By Ng Yi Shu (DPA)
SINGAPORE (DPA) — More than 26,000 people dressed in pink gathered in the centre of Singapore on Saturday for the city's annual Pink Dot march in support of LGBT rights, despite opposition from religious groups.
The turnout for the six-year-old event, which aims to help change attitudes towards the gay community in the island city-state, set a new attendance record and was nearly 10 times higher than the inaugural rally in 2009.
Lesbian, gay, bisexual and transgender rights are a contentious issue in multiethnic Singapore, where a law in the Penal Code – known as S377A – criminalizes sex between men.
Parliament has so far refused to repeal S377A, but the law is not proactively enforced. A challenge on the law's constitutionality is pending in an appeals court.

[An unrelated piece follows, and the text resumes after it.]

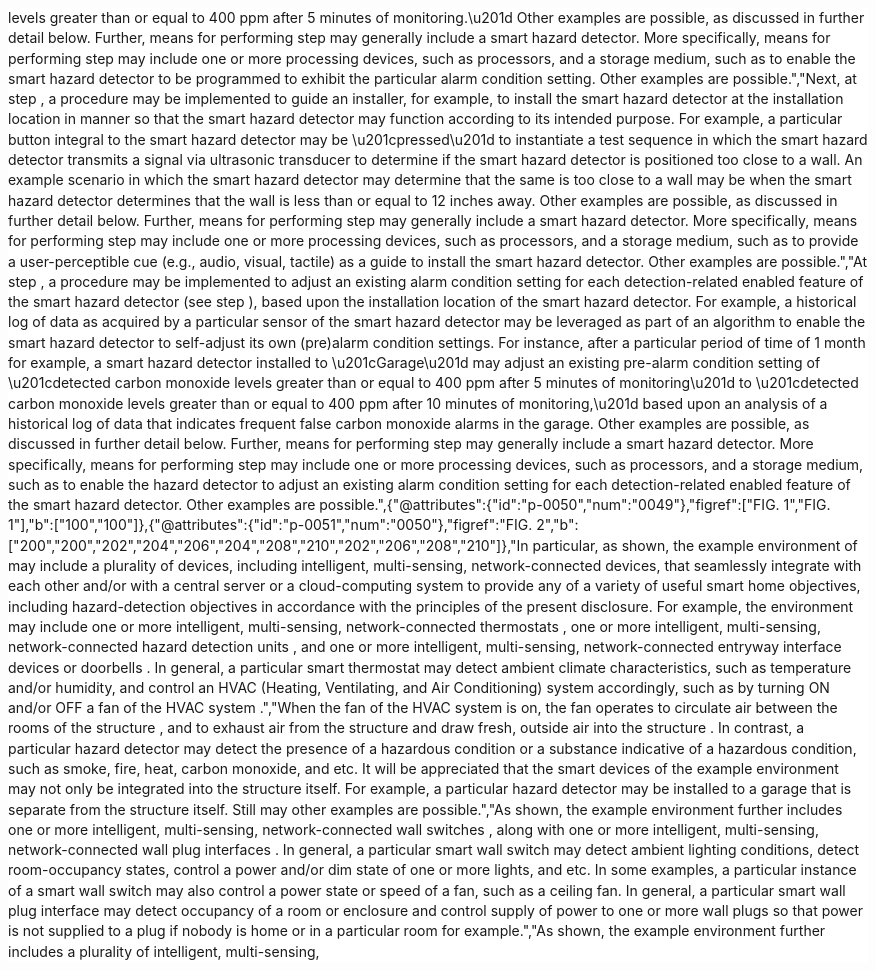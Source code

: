 levels greater than or equal to 400 ppm after 5 minutes of monitoring.\u201d Other examples are possible, as discussed in further detail below. Further, means for performing step  may generally include a smart hazard detector. More specifically, means for performing step  may include one or more processing devices, such as processors, and a storage medium, such as to enable the smart hazard detector to be programmed to exhibit the particular alarm condition setting. Other examples are possible.","Next, at step , a procedure may be implemented to guide an installer, for example, to install the smart hazard detector at the installation location in manner so that the smart hazard detector may function according to its intended purpose. For example, a particular button integral to the smart hazard detector may be \u201cpressed\u201d to instantiate a test sequence in which the smart hazard detector transmits a signal via ultrasonic transducer to determine if the smart hazard detector is positioned too close to a wall. An example scenario in which the smart hazard detector may determine that the same is too close to a wall may be when the smart hazard detector determines that the wall is less than or equal to 12 inches away. Other examples are possible, as discussed in further detail below. Further, means for performing step  may generally include a smart hazard detector. More specifically, means for performing step  may include one or more processing devices, such as processors, and a storage medium, such as to provide a user-perceptible cue (e.g., audio, visual, tactile) as a guide to install the smart hazard detector. Other examples are possible.","At step , a procedure may be implemented to adjust an existing alarm condition setting for each detection-related enabled feature of the smart hazard detector (see step ), based upon the installation location of the smart hazard detector. For example, a historical log of data as acquired by a particular sensor of the smart hazard detector may be leveraged as part of an algorithm to enable the smart hazard detector to self-adjust its own (pre)alarm condition settings. For instance, after a particular period of time of 1 month for example, a smart hazard detector installed to \u201cGarage\u201d may adjust an existing pre-alarm condition setting of \u201cdetected carbon monoxide levels greater than or equal to 400 ppm after 5 minutes of monitoring\u201d to \u201cdetected carbon monoxide levels greater than or equal to 400 ppm after 10 minutes of monitoring,\u201d based upon an analysis of a historical log of data that indicates frequent false carbon monoxide alarms in the garage. Other examples are possible, as discussed in further detail below. Further, means for performing step  may generally include a smart hazard detector. More specifically, means for performing step  may include one or more processing devices, such as processors, and a storage medium, such as to enable the hazard detector to adjust an existing alarm condition setting for each detection-related enabled feature of the smart hazard detector. Other examples are possible.",{"@attributes":{"id":"p-0050","num":"0049"},"figref":["FIG. 1","FIG. 1"],"b":["100","100"]},{"@attributes":{"id":"p-0051","num":"0050"},"figref":"FIG. 2","b":["200","200","202","204","206","204","208","210","202","206","208","210"]},"In particular, as shown, the example environment  of  may include a plurality of devices, including intelligent, multi-sensing, network-connected devices, that seamlessly integrate with each other and\/or with a central server or a cloud-computing system to provide any of a variety of useful smart home objectives, including hazard-detection objectives in accordance with the principles of the present disclosure. For example, the environment  may include one or more intelligent, multi-sensing, network-connected thermostats , one or more intelligent, multi-sensing, network-connected hazard detection units , and one or more intelligent, multi-sensing, network-connected entryway interface devices or doorbells . In general, a particular smart thermostat  may detect ambient climate characteristics, such as temperature and\/or humidity, and control an HVAC (Heating, Ventilating, and Air Conditioning) system  accordingly, such as by turning ON and\/or OFF a fan of the HVAC system .","When the fan of the HVAC system  is on, the fan operates to circulate air between the rooms  of the structure , and to exhaust air from the structure  and draw fresh, outside air into the structure . In contrast, a particular hazard detector  may detect the presence of a hazardous condition or a substance indicative of a hazardous condition, such as smoke, fire, heat, carbon monoxide, and etc. It will be appreciated that the smart devices of the example environment  may not only be integrated into the structure  itself. For example, a particular hazard detector  may be installed to a garage  that is separate from the structure  itself. Still may other examples are possible.","As shown, the example environment  further includes one or more intelligent, multi-sensing, network-connected wall switches , along with one or more intelligent, multi-sensing, network-connected wall plug interfaces . In general, a particular smart wall switch  may detect ambient lighting conditions, detect room-occupancy states, control a power and\/or dim state of one or more lights, and etc. In some examples, a particular instance of a smart wall switch  may also control a power state or speed of a fan, such as a ceiling fan. In general, a particular smart wall plug interface  may detect occupancy of a room or enclosure and control supply of power to one or more wall plugs so that power is not supplied to a plug if nobody is home or in a particular room for example.","As shown, the example environment  further includes a plurality of intelligent, multi-sensing,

Conservative religious groups oppose the any move to repeal S377A and held a counter-rally on Saturday, with members dressed in white.
Earlier this month, an Islamic religious teacher Noor Deros started the Wear White campaign, exhorting Muslims to wear the colour to protest homosexuality.
Deros was supported by Lawrence Khong, the pastor of the Faith Community Baptist Church, a megachurch in Singapore, who called for the church and like-minded groups to oppose the movement before it was "too late."
Pink Dot organizer Paerin Choa said in a statement he was "confident" that Singapore was "large enough for us all to co-exist peacefully, respectfully and with dignity."
"We are, at the end of the day, one big national family, and it is especially humbling this year, to see the sheer support we have received from Singaporeans from all walks of life," he said.